At a first glance, it does appear that a firm has been described as an employer but if that item is properly read, it does not convey such meaning.

The words ""where such employer is a firm"" are used only to distinguish this establishment from others falling under this Item. No advantage can be

derived therefrom by the respondent Union and particularly when it is made clear even in the case of Tulsidas Khimji (cited supra) that the firm is

not a legal person within the meaning of the Industrial Disputes Act.

8. In the view which we have taken, it is necessary to compute the rate of bonus amount for each of the years from 1965 to 1970 and the normal

procedure would be to remand the case back to the Industrial Tribunal, Nagpur after quashing the Award but either of the parties expressed fear

that the matter has become too old and it will take years before the dispute is finally adjudicated. We have hence taken upon ourselves to calculate

the rate of bonus for each of the years stated above. The details of the calculations are given in the Schedule (''A'' to ''F'') (Schedule not

materialised for the law points involved hence not printed) annexed herewith. Accordingly, the rate of additional bonus to be paid to the workmen

employed under the petitioner firm will be as under:-

Ref. (IT) No. Accounting Year Rate of Bonus Rate at which Rate at which the

Bonus was paid balance is due

found payable

1/72 1969 5.27% 5% 0.27%

1/72 1970 3.46% 5% Nil

3/73 1965 5.83% 4% 1.83%

3/73 1966 4.10% 4% 0.10%

3/73 1967 6.39% 4% 2.39%

3/73 1968 5.38% 5% 0.38%

3/73 1969 5.27% 5% 0.27%

3/73 1970 3.46% 5% Nil

9. In the aforesaid circumstances, the Writ Petitions No. 1989/79 and 2102/79 are allowed.

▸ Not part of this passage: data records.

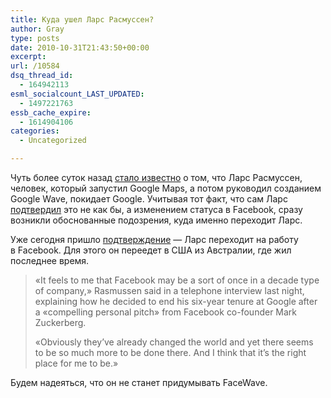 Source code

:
```yaml
---
title: Куда ушел Ларс Расмуссен?
author: Gray
type: posts
date: 2010-10-31T21:43:50+00:00
excerpt:
url: /10584
dsq_thread_id:
  - 164942113
esml_socialcount_LAST_UPDATED:
  - 1497221763
essb_cache_expire:
  - 1614904106
categories:
  - Uncategorized

---
```








Чуть более суток назад <a href="http://techcrunch.com/2010/10/29/rasmussen-facebook-google/" target="_blank">стало известно</a> о&nbsp;том, что Ларс Расмуссен, человек, который запустил Google Maps, а&nbsp;потом руководил созданием Google Wave, покидает Google. Учитывая тот факт, что сам Ларс <a href="http://www.facebook.com/lars.e.rasmussen/posts/141556375892261" target="_blank">подтвердил</a> это не&nbsp;как&nbsp;бы, а&nbsp;изменением статуса в&nbsp;Facebook, сразу возникли обоснованные подозрения, куда именно переходит Ларс.

Уже сегодня пришло <a href="http://www.smh.com.au/technology/biz-tech/why-i-quit-google-to-join-facebook-lars-rasmussen-20101101-1799q.html" target="_blank">подтверждение</a>&nbsp;&mdash; Ларс переходит на&nbsp;работу в&nbsp;Facebook. Для этого он&nbsp;переедет в&nbsp;США из&nbsp;Австралии, где жил последнее время.

> &laquo;It&nbsp;feels to&nbsp;me&nbsp;that Facebook may be&nbsp;a&nbsp;sort of&nbsp;once in&nbsp;a&nbsp;decade type of&nbsp;company,&raquo; Rasmussen said in&nbsp;a&nbsp;telephone interview last night, explaining how he&nbsp;decided to&nbsp;end his six-year tenure at&nbsp;Google after a&nbsp;&laquo;compelling personal pitch&raquo; from Facebook co-founder Mark Zuckerberg.
> 
> &laquo;Obviously they&rsquo;ve already changed the world and yet there seems to&nbsp;be&nbsp;so&nbsp;much more to&nbsp;be&nbsp;done there. And I&nbsp;think that it&rsquo;s the right place for me&nbsp;to&nbsp;be.&raquo;

Будем надеяться, что он&nbsp;не&nbsp;станет придумывать FaceWave.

The common award impugned therein is quashed.

The petitioner firm is directed to pay the bonus for the years in question as per the rates computed above. The said payment should be made within

a period of six weeks from today. The parties shall bear their respective costs in these two petitions. Rule is made absolute in the above terms. The

Writ Petition No. 1421/79 is, however, rejected with costs. Rule stands discharged in Writ Petition No. 1421/79.